── RECORDS FOR THE EXERCISE ──

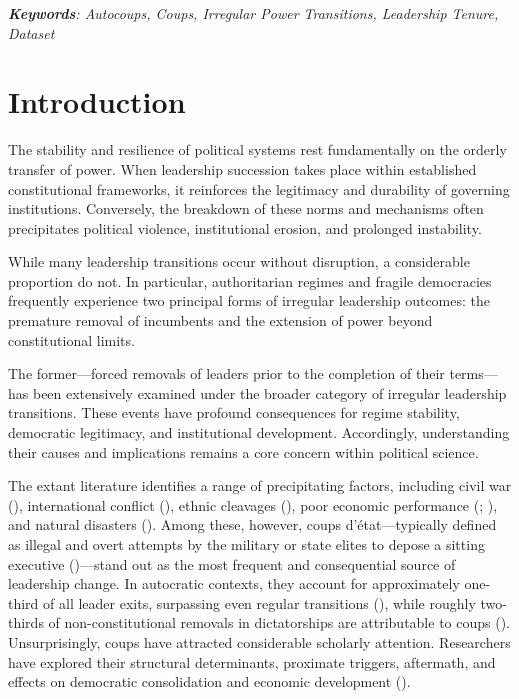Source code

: \documentclass[
  12pt,
]{report}
\begin{document}
\emph{\textbf{Keywords}: Autocoups, Coups, Irregular Power Transitions,
Leadership Tenure, Dataset}

\section{Introduction}\label{introduction-1}

The stability and resilience of political systems rest fundamentally on
the orderly transfer of power. When leadership succession takes place
within established constitutional frameworks, it reinforces the
legitimacy and durability of governing institutions. Conversely, the
breakdown of these norms and mechanisms often precipitates political
violence, institutional erosion, and prolonged instability.

While many leadership transitions occur without disruption, a
considerable proportion do not. In particular, authoritarian regimes and
fragile democracies frequently experience two principal forms of
irregular leadership outcomes: the premature removal of incumbents and
the extension of power beyond constitutional limits.

The former---forced removals of leaders prior to the completion of their
terms---has been extensively examined under the broader category of
irregular leadership transitions. These events have profound
consequences for regime stability, democratic legitimacy, and
institutional development. Accordingly, understanding their causes and
implications remains a core concern within political science.

The extant literature identifies a range of precipitating factors,
including civil war (), international conflict (), ethnic cleavages
(), poor
economic performance (;
), and natural
disasters (). Among these, however, coups d'état---typically defined as
illegal and overt attempts by the military or state elites to depose a
sitting executive ()---stand out as the most frequent and consequential source of
leadership change. In autocratic contexts, they account for
approximately one-third of all leader exits, surpassing even regular
transitions (), while
roughly two-thirds of non-constitutional removals in dictatorships are
attributable to coups ().
Unsurprisingly, coups have attracted considerable scholarly attention.
Researchers have explored their structural determinants, proximate
triggers, aftermath, and effects on democratic consolidation and
economic development ().
\end{document}
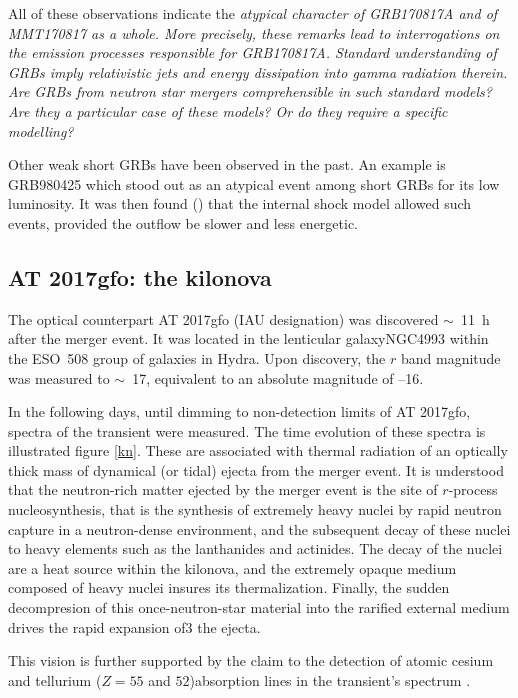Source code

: All of these observations indicate the \it{atypical} character of GRB170817A and of MMT170817 as a whole. More precisely, these remarks lead to interrogations on the emission processes responsible for GRB170817A. Standard understanding of GRBs imply relativistic jets and energy dissipation into gamma radiation therein. Are GRBs from neutron star mergers comprehensible in such standard models? Are they a particular case of these models? Or do they require a specific modelling?

Other weak short GRBs have been observed in the past. An example is GRB980425 which stood out as an atypical event among short GRBs for its low luminosity. It was then found (\cite{50}) that the internal shock model allowed such events, provided the outflow be slower and less energetic.


\subsection{AT 2017gfo: the kilonova}
The optical counterpart AT 2017gfo (IAU designation) was discovered $\sim$~11~h after the merger event. It was located in the lenticular galaxyNGC4993 within the ESO~508 group of galaxies in Hydra. Upon discovery, the $r$ band magnitude was measured to $\sim$~17, equivalent to an absolute magnitude of --16.

In the following days, until dimming to non-detection limits of AT 2017gfo, spectra of the transient were measured. The time evolution of these spectra is illustrated figure \ref{kn}. These are associated with thermal radiation of an optically thick mass of dynamical (or tidal) ejecta from the merger event. It is understood that the neutron-rich matter ejected by the merger event is the site of $r$-process nucleosynthesis, that is the synthesis of extremely heavy nuclei by rapid neutron capture in a neutron-dense environment, and the subsequent decay of these nuclei to heavy elements such as the lanthanides and actinides. The decay of the nuclei are a heat source within the kilonova, and the extremely opaque medium composed of heavy nuclei insures its thermalization. Finally, the sudden decompresion of this once-neutron-star material into the rarified external medium drives the rapid expansion of3 the ejecta.

This vision is further supported by the claim to the detection of atomic cesium and tellurium ($Z = 55$ and $52$)absorption lines in the transient's spectrum \cite{53}.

───

- **DESCRIPTION OF THE TASK**:
Give back exactly the lines from the first line of the data through the line with "leadership change. In", pictures excluded.

- **ANSWER SPACE**:
Source code

: \documentclass[
  12pt,
]{report}
\begin{document}
\emph{\textbf{Keywords}: Autocoups, Coups, Irregular Power Transitions,
Leadership Tenure, Dataset}

\section{Introduction}\label{introduction-1}

The stability and resilience of political systems rest fundamentally on
the orderly transfer of power. When leadership succession takes place
within established constitutional frameworks, it reinforces the
legitimacy and durability of governing institutions. Conversely, the
breakdown of these norms and mechanisms often precipitates political
violence, institutional erosion, and prolonged instability.

While many leadership transitions occur without disruption, a
considerable proportion do not. In particular, authoritarian regimes and
fragile democracies frequently experience two principal forms of
irregular leadership outcomes: the premature removal of incumbents and
the extension of power beyond constitutional limits.

The former---forced removals of leaders prior to the completion of their
terms---has been extensively examined under the broader category of
irregular leadership transitions. These events have profound
consequences for regime stability, democratic legitimacy, and
institutional development. Accordingly, understanding their causes and
implications remains a core concern within political science.

The extant literature identifies a range of precipitating factors,
including civil war (), international conflict (), ethnic cleavages
(), poor
economic performance (;
), and natural
disasters (). Among these, however, coups d'état---typically defined as
illegal and overt attempts by the military or state elites to depose a
sitting executive ()---stand out as the most frequent and consequential source of
leadership change. In autocratic contexts, they account for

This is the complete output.